A raw, wounded sound echoes down the tether, a gasp that isn’t sound at all but a vibration that makes Mia’s teeth ache. The bead in her grasp swells, cold and heavy, fed by the fresh wave of agony from its source. The power is intoxicating. It floods up her arm, a dark nectar that makes the violet light in her veins sing, a hum of pure, terrible efficacy.
Veyr’s smile is a silent, approving crack in the stillness. He doesn’t move. He watches the bead, watches her face, his silver eyes reflecting the emerald glow.
“Again,” he says, the word a soft command in the quiet room.
Mia’s breath hitches. The bead is a lead weight now, pulsing with a grief so specific it feels like her own. She can taste salt and cheap wine. She can feel the press of a wedding band that isn’t there. Her hand trembles, the violet light beneath her skin flaring in response to the strain.

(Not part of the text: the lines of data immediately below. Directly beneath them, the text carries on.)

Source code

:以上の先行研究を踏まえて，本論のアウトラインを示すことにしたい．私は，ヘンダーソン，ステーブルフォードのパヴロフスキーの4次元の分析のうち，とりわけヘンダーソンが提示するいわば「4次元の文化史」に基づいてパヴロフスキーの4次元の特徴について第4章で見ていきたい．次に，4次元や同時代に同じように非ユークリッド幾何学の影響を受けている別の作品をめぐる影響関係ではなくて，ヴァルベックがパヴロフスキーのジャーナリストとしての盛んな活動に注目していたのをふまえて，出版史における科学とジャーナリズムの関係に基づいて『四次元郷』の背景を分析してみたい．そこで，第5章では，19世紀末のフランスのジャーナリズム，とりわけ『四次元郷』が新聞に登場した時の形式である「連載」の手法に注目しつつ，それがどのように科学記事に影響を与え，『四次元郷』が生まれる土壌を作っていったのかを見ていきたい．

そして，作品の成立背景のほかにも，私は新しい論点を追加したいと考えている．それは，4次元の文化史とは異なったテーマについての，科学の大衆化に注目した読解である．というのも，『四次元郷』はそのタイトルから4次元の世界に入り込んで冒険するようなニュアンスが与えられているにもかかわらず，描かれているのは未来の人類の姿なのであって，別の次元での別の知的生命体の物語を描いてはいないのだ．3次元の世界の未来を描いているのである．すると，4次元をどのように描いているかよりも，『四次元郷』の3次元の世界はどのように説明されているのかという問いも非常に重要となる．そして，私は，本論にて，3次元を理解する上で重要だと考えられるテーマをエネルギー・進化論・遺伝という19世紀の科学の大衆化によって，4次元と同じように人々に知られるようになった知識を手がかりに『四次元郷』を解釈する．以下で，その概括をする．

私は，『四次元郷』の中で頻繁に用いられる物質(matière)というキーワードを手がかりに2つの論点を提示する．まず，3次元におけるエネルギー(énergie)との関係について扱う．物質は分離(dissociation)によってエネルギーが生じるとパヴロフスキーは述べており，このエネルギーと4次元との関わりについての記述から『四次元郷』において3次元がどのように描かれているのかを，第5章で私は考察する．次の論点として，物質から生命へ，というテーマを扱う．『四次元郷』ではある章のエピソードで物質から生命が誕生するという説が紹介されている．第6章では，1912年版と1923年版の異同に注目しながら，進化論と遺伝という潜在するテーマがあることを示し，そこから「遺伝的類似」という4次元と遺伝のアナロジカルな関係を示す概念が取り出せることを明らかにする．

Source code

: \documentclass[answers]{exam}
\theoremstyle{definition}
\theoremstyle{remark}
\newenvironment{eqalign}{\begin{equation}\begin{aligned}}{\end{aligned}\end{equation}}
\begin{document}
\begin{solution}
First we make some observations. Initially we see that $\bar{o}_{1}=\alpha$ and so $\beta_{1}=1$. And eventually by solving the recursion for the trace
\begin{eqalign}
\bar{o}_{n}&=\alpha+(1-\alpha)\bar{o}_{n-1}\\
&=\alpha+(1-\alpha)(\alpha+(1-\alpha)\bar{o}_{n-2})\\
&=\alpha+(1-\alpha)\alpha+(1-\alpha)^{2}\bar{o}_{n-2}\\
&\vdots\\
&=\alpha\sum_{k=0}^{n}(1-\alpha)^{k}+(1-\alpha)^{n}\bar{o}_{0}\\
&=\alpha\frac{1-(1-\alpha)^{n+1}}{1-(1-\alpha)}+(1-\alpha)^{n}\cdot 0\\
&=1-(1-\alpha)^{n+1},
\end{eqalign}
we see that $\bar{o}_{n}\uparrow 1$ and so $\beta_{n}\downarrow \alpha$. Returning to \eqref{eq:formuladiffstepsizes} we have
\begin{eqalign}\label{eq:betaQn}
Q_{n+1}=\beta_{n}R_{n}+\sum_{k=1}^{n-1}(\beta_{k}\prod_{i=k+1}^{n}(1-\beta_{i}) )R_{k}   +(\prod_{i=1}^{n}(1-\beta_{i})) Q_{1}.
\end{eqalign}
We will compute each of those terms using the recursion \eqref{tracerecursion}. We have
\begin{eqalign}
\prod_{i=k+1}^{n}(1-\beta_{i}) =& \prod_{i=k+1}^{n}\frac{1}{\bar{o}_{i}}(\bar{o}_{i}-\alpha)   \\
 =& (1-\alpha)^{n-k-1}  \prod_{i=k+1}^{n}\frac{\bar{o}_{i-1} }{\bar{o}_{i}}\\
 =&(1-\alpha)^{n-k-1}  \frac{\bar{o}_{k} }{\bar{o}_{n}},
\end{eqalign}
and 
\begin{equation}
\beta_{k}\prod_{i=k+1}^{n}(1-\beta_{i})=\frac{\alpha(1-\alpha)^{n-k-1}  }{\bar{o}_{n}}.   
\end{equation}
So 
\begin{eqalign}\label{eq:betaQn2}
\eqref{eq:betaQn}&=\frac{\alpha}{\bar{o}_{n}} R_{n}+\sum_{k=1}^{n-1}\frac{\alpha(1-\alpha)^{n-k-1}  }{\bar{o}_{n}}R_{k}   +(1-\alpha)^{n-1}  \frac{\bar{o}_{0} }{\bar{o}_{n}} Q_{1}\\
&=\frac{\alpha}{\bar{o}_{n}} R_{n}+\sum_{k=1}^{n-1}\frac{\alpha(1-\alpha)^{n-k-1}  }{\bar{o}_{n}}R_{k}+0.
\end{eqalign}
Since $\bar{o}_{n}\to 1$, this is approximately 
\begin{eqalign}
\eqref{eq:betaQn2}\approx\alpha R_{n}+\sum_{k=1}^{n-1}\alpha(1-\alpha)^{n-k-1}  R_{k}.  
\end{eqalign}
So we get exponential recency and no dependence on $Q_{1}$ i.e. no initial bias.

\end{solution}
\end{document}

“Focus the lens,” Veyr murmurs. He takes a single step closer. The air grows colder. “Find the next fracture in the memory. The moment after he left. The silence in the apartment. The phone that didn’t ring.”
She doesn’t want to. Her stomach turns. But the thread between them pulls, not a yank but a steady, undeniable current, and her new perception obeys. The prism turns. The memory sharpens—the dust motes in a silent sunbeam, the empty side of the bed, the hollow ache of waiting for a call that would never come. Mia gathers that hollow ache. She gives it an edge.
She sends it back.
This time, the sound is a sob, ripped from a throat miles away. The emerald bead swells again, so dense it feels like holding a dying star. The violet light in Mia’s arm doesn’t just sing; it roars. Pleasure, sharp and electric, arcs from her palm to the base of her spine. Her knees buckle. She catches herself on the desk, her other hand splayed on the cool wood.
Veyr is there. Not touching. Just inside her space. His ozone-and-static scent fills her lungs. He looks from the throbbing bead to her face, his head tilted in that predatory study. “You feel it,” he states. “The conduit’s reward. The power likes to be used.”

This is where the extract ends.